▸ **Exercise goal**:
Which lines below hold the word "working"? Report each one.

▸ **Data for this task**:
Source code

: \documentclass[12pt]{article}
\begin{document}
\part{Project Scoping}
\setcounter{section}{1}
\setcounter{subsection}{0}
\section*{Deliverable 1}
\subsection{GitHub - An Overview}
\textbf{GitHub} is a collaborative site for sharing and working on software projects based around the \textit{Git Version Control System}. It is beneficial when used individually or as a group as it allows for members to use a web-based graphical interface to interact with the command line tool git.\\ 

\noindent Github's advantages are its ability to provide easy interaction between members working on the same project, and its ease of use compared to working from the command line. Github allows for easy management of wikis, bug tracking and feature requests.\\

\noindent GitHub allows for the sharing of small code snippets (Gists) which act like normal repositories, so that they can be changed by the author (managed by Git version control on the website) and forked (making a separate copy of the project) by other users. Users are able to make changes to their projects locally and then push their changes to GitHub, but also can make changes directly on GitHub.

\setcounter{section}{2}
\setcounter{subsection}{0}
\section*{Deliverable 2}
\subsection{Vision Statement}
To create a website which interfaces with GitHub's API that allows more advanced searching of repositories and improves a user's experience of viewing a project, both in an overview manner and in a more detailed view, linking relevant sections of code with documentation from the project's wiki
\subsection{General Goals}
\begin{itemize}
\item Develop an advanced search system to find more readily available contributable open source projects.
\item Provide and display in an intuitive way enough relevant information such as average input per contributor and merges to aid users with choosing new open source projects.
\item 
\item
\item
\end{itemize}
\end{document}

▸ **Reply**:
\textbf{GitHub} is a collaborative site for sharing and working on software projects based around the \textit{Git Version Control System}. It is beneficial when used individually or as a group as it allows for members to use a web-based graphical interface to interact with the command line tool git.\\ 
\noindent Github's advantages are its ability to provide easy interaction between members working on the same project, and its ease of use compared to working from the command line. Github allows for easy management of wikis, bug tracking and feature requests.\\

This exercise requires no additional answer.